Directions -> Although pictures appear in the data, the answer should contain only the lines from its start through the line with "Nachdem der Dienst", written out exactly.

Collected data ->
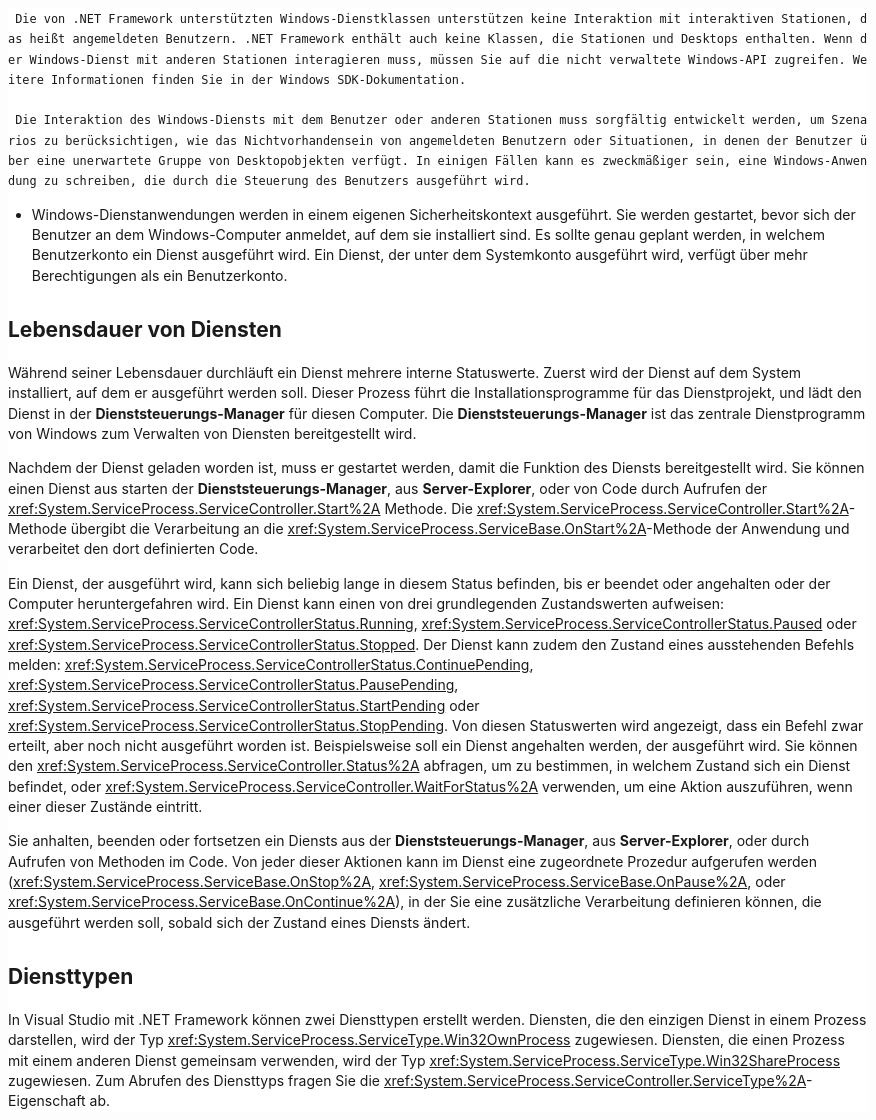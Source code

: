      Die von .NET Framework unterstützten Windows-Dienstklassen unterstützen keine Interaktion mit interaktiven Stationen, das heißt angemeldeten Benutzern. .NET Framework enthält auch keine Klassen, die Stationen und Desktops enthalten. Wenn der Windows-Dienst mit anderen Stationen interagieren muss, müssen Sie auf die nicht verwaltete Windows-API zugreifen. Weitere Informationen finden Sie in der Windows SDK-Dokumentation.  
  
     Die Interaktion des Windows-Diensts mit dem Benutzer oder anderen Stationen muss sorgfältig entwickelt werden, um Szenarios zu berücksichtigen, wie das Nichtvorhandensein von angemeldeten Benutzern oder Situationen, in denen der Benutzer über eine unerwartete Gruppe von Desktopobjekten verfügt. In einigen Fällen kann es zweckmäßiger sein, eine Windows-Anwendung zu schreiben, die durch die Steuerung des Benutzers ausgeführt wird.  
  
-   Windows-Dienstanwendungen werden in einem eigenen Sicherheitskontext ausgeführt. Sie werden gestartet, bevor sich der Benutzer an dem Windows-Computer anmeldet, auf dem sie installiert sind. Es sollte genau geplant werden, in welchem Benutzerkonto ein Dienst ausgeführt wird. Ein Dienst, der unter dem Systemkonto ausgeführt wird, verfügt über mehr Berechtigungen als ein Benutzerkonto.  
  
## <a name="service-lifetime"></a>Lebensdauer von Diensten  
 Während seiner Lebensdauer durchläuft ein Dienst mehrere interne Statuswerte. Zuerst wird der Dienst auf dem System installiert, auf dem er ausgeführt werden soll. Dieser Prozess führt die Installationsprogramme für das Dienstprojekt, und lädt den Dienst in der **Dienststeuerungs-Manager** für diesen Computer. Die **Dienststeuerungs-Manager** ist das zentrale Dienstprogramm von Windows zum Verwalten von Diensten bereitgestellt wird.  
  
 Nachdem der Dienst geladen worden ist, muss er gestartet werden, damit die Funktion des Diensts bereitgestellt wird. Sie können einen Dienst aus starten der **Dienststeuerungs-Manager**, aus **Server-Explorer**, oder von Code durch Aufrufen der <xref:System.ServiceProcess.ServiceController.Start%2A> Methode. Die <xref:System.ServiceProcess.ServiceController.Start%2A>-Methode übergibt die Verarbeitung an die <xref:System.ServiceProcess.ServiceBase.OnStart%2A>-Methode der Anwendung und verarbeitet den dort definierten Code.  
  
 Ein Dienst, der ausgeführt wird, kann sich beliebig lange in diesem Status befinden, bis er beendet oder angehalten oder der Computer heruntergefahren wird. Ein Dienst kann einen von drei grundlegenden Zustandswerten aufweisen: <xref:System.ServiceProcess.ServiceControllerStatus.Running>, <xref:System.ServiceProcess.ServiceControllerStatus.Paused> oder <xref:System.ServiceProcess.ServiceControllerStatus.Stopped>. Der Dienst kann zudem den Zustand eines ausstehenden Befehls melden: <xref:System.ServiceProcess.ServiceControllerStatus.ContinuePending>, <xref:System.ServiceProcess.ServiceControllerStatus.PausePending>, <xref:System.ServiceProcess.ServiceControllerStatus.StartPending> oder <xref:System.ServiceProcess.ServiceControllerStatus.StopPending>. Von diesen Statuswerten wird angezeigt, dass ein Befehl zwar erteilt, aber noch nicht ausgeführt worden ist. Beispielsweise soll ein Dienst angehalten werden, der ausgeführt wird. Sie können den <xref:System.ServiceProcess.ServiceController.Status%2A> abfragen, um zu bestimmen, in welchem Zustand sich ein Dienst befindet, oder <xref:System.ServiceProcess.ServiceController.WaitForStatus%2A> verwenden, um eine Aktion auszuführen, wenn einer dieser Zustände eintritt.  
  
 Sie anhalten, beenden oder fortsetzen ein Diensts aus der **Dienststeuerungs-Manager**, aus **Server-Explorer**, oder durch Aufrufen von Methoden im Code. Von jeder dieser Aktionen kann im Dienst eine zugeordnete Prozedur aufgerufen werden (<xref:System.ServiceProcess.ServiceBase.OnStop%2A>, <xref:System.ServiceProcess.ServiceBase.OnPause%2A>, oder <xref:System.ServiceProcess.ServiceBase.OnContinue%2A>), in der Sie eine zusätzliche Verarbeitung definieren können, die ausgeführt werden soll, sobald sich der Zustand eines Diensts ändert.  
  
## <a name="types-of-services"></a>Diensttypen  
 In Visual Studio mit .NET Framework können zwei Diensttypen erstellt werden. Diensten, die den einzigen Dienst in einem Prozess darstellen, wird der Typ <xref:System.ServiceProcess.ServiceType.Win32OwnProcess> zugewiesen. Diensten, die einen Prozess mit einem anderen Dienst gemeinsam verwenden, wird der Typ <xref:System.ServiceProcess.ServiceType.Win32ShareProcess> zugewiesen. Zum Abrufen des Diensttyps fragen Sie die <xref:System.ServiceProcess.ServiceController.ServiceType%2A>-Eigenschaft ab.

Reply ->
Source code

:      Die von .NET Framework unterstützten Windows-Dienstklassen unterstützen keine Interaktion mit interaktiven Stationen, das heißt angemeldeten Benutzern. .NET Framework enthält auch keine Klassen, die Stationen und Desktops enthalten. Wenn der Windows-Dienst mit anderen Stationen interagieren muss, müssen Sie auf die nicht verwaltete Windows-API zugreifen. Weitere Informationen finden Sie in der Windows SDK-Dokumentation.  
  
     Die Interaktion des Windows-Diensts mit dem Benutzer oder anderen Stationen muss sorgfältig entwickelt werden, um Szenarios zu berücksichtigen, wie das Nichtvorhandensein von angemeldeten Benutzern oder Situationen, in denen der Benutzer über eine unerwartete Gruppe von Desktopobjekten verfügt. In einigen Fällen kann es zweckmäßiger sein, eine Windows-Anwendung zu schreiben, die durch die Steuerung des Benutzers ausgeführt wird.  
  
-   Windows-Dienstanwendungen werden in einem eigenen Sicherheitskontext ausgeführt. Sie werden gestartet, bevor sich der Benutzer an dem Windows-Computer anmeldet, auf dem sie installiert sind. Es sollte genau geplant werden, in welchem Benutzerkonto ein Dienst ausgeführt wird. Ein Dienst, der unter dem Systemkonto ausgeführt wird, verfügt über mehr Berechtigungen als ein Benutzerkonto.  
  
## <a name="service-lifetime"></a>Lebensdauer von Diensten  
 Während seiner Lebensdauer durchläuft ein Dienst mehrere interne Statuswerte. Zuerst wird der Dienst auf dem System installiert, auf dem er ausgeführt werden soll. Dieser Prozess führt die Installationsprogramme für das Dienstprojekt, und lädt den Dienst in der **Dienststeuerungs-Manager** für diesen Computer. Die **Dienststeuerungs-Manager** ist das zentrale Dienstprogramm von Windows zum Verwalten von Diensten bereitgestellt wird.  
  
 Nachdem der Dienst geladen worden ist, muss er gestartet werden, damit die Funktion des Diensts bereitgestellt wird. Sie können einen Dienst aus starten der **Dienststeuerungs-Manager**, aus **Server-Explorer**, oder von Code durch Aufrufen der <xref:System.ServiceProcess.ServiceController.Start%2A> Methode. Die <xref:System.ServiceProcess.ServiceController.Start%2A>-Methode übergibt die Verarbeitung an die <xref:System.ServiceProcess.ServiceBase.OnStart%2A>-Methode der Anwendung und verarbeitet den dort definierten Code.  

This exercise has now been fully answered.